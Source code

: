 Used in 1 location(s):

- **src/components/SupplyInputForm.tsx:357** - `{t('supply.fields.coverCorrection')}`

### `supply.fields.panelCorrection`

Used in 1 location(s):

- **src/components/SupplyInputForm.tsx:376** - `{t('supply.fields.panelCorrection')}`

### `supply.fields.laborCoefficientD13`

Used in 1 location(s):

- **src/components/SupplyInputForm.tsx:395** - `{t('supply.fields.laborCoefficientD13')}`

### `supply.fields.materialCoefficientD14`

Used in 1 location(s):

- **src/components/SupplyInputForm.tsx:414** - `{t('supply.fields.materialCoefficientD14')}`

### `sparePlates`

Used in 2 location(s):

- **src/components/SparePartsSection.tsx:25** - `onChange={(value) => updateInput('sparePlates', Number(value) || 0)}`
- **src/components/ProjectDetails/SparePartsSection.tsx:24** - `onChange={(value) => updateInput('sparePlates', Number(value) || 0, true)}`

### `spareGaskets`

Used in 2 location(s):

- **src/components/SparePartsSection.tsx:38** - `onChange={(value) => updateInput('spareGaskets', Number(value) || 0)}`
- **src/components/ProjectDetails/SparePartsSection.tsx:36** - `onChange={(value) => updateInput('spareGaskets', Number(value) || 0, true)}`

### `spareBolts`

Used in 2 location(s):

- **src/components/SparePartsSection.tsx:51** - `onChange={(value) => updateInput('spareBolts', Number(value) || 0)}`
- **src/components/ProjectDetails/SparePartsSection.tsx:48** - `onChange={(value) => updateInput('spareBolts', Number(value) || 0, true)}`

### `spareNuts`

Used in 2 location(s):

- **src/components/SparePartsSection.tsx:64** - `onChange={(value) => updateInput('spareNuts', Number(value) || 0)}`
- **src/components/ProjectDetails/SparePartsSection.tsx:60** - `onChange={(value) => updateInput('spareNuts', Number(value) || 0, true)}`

:: WHAT TO DO ::
The whole of the data above must be given again, unaltered and complete.

:: RESULT BELOW ::
Source code

: Used in 1 location(s):

- **src/components/SupplyInputForm.tsx:357** - `{t('supply.fields.coverCorrection')}`

### `supply.fields.panelCorrection`

Used in 1 location(s):

- **src/components/SupplyInputForm.tsx:376** - `{t('supply.fields.panelCorrection')}`

### `supply.fields.laborCoefficientD13`

Used in 1 location(s):

- **src/components/SupplyInputForm.tsx:395** - `{t('supply.fields.laborCoefficientD13')}`

### `supply.fields.materialCoefficientD14`

Used in 1 location(s):

- **src/components/SupplyInputForm.tsx:414** - `{t('supply.fields.materialCoefficientD14')}`

### `sparePlates`

Used in 2 location(s):

- **src/components/SparePartsSection.tsx:25** - `onChange={(value) => updateInput('sparePlates', Number(value) || 0)}`
- **src/components/ProjectDetails/SparePartsSection.tsx:24** - `onChange={(value) => updateInput('sparePlates', Number(value) || 0, true)}`

### `spareGaskets`

Used in 2 location(s):

- **src/components/SparePartsSection.tsx:38** - `onChange={(value) => updateInput('spareGaskets', Number(value) || 0)}`
- **src/components/ProjectDetails/SparePartsSection.tsx:36** - `onChange={(value) => updateInput('spareGaskets', Number(value) || 0, true)}`

### `spareBolts`

Used in 2 location(s):

- **src/components/SparePartsSection.tsx:51** - `onChange={(value) => updateInput('spareBolts', Number(value) || 0)}`
- **src/components/ProjectDetails/SparePartsSection.tsx:48** - `onChange={(value) => updateInput('spareBolts', Number(value) || 0, true)}`

### `spareNuts`

Used in 2 location(s):

- **src/components/SparePartsSection.tsx:64** - `onChange={(value) => updateInput('spareNuts', Number(value) || 0)}`
- **src/components/ProjectDetails/SparePartsSection.tsx:60** - `onChange={(value) => updateInput('spareNuts', Number(value) || 0, true)}`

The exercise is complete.